● Exercise prompt
Determine how many lines in the entries below include the word "DeprecatedFunctionsDetector", and reply with that number alone.

● Information
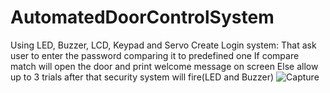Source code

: # AutomatedDoorControlSystem
Using LED, Buzzer, LCD, Keypad and Servo Create Login system:  That ask user to enter the password comparing  it to predefined one If compare match will open the door and print welcome message on screen Else allow up to 3 trials after that security system will fire(LED and Buzzer)
![Capture](https://github.com/Tarek191020/AutomatedDoorControlSystem/assets/103005836/7ff08eee-d226-41f5-8008-df07ca140bb3)
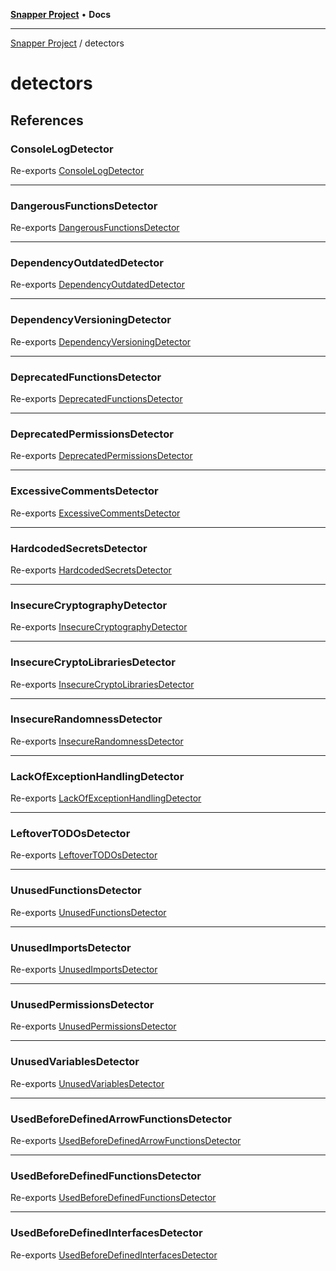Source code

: [**Snapper Project**](../README.md) • **Docs**

***

[Snapper Project](../README.md) / detectors

# detectors

## References

### ConsoleLogDetector

Re-exports [ConsoleLogDetector](ConsoleLog/classes/ConsoleLogDetector.md)

***

### DangerousFunctionsDetector

Re-exports [DangerousFunctionsDetector](DangerousFunctions/classes/DangerousFunctionsDetector.md)

***

### DependencyOutdatedDetector

Re-exports [DependencyOutdatedDetector](DependencyOutdated/classes/DependencyOutdatedDetector.md)

***

### DependencyVersioningDetector

Re-exports [DependencyVersioningDetector](DependencyVersioning/classes/DependencyVersioningDetector.md)

***

### DeprecatedFunctionsDetector

Re-exports [DeprecatedFunctionsDetector](DeprecatedFunctions/classes/DeprecatedFunctionsDetector.md)

***

### DeprecatedPermissionsDetector

Re-exports [DeprecatedPermissionsDetector](DeprecatedPermissions/classes/DeprecatedPermissionsDetector.md)

***

### ExcessiveCommentsDetector

Re-exports [ExcessiveCommentsDetector](ExcessiveComments/classes/ExcessiveCommentsDetector.md)

***

### HardcodedSecretsDetector

Re-exports [HardcodedSecretsDetector](HardcodedSecrets/classes/HardcodedSecretsDetector.md)

***

### InsecureCryptographyDetector

Re-exports [InsecureCryptographyDetector](InsecureCryptography/classes/InsecureCryptographyDetector.md)

***

### InsecureCryptoLibrariesDetector

Re-exports [InsecureCryptoLibrariesDetector](InsecureCryptoLibraries/classes/InsecureCryptoLibrariesDetector.md)

***

### InsecureRandomnessDetector

Re-exports [InsecureRandomnessDetector](InsecureRandomness/classes/InsecureRandomnessDetector.md)

***

### LackOfExceptionHandlingDetector

Re-exports [LackOfExceptionHandlingDetector](LackOfExceptionHandling/classes/LackOfExceptionHandlingDetector.md)

***

### LeftoverTODOsDetector

Re-exports [LeftoverTODOsDetector](LeftoverTODOs/classes/LeftoverTODOsDetector.md)

***

### UnusedFunctionsDetector

Re-exports [UnusedFunctionsDetector](UnusedFunctions/classes/UnusedFunctionsDetector.md)

***

### UnusedImportsDetector

Re-exports [UnusedImportsDetector](UnusedImports/classes/UnusedImportsDetector.md)

***

### UnusedPermissionsDetector

Re-exports [UnusedPermissionsDetector](UnusedPermissions/classes/UnusedPermissionsDetector.md)

***

### UnusedVariablesDetector

Re-exports [UnusedVariablesDetector](UnusedVariables/classes/UnusedVariablesDetector.md)

***

### UsedBeforeDefinedArrowFunctionsDetector

Re-exports [UsedBeforeDefinedArrowFunctionsDetector](UsedBeforeDefinedArrowFunctions/classes/UsedBeforeDefinedArrowFunctionsDetector.md)

***

### UsedBeforeDefinedFunctionsDetector

Re-exports [UsedBeforeDefinedFunctionsDetector](UsedBeforeDefinedFunctions/classes/UsedBeforeDefinedFunctionsDetector.md)

***

### UsedBeforeDefinedInterfacesDetector

Re-exports [UsedBeforeDefinedInterfacesDetector](UsedBeforeDefinedInterfaces/classes/UsedBeforeDefinedInterfacesDetector.md)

● Answer space
2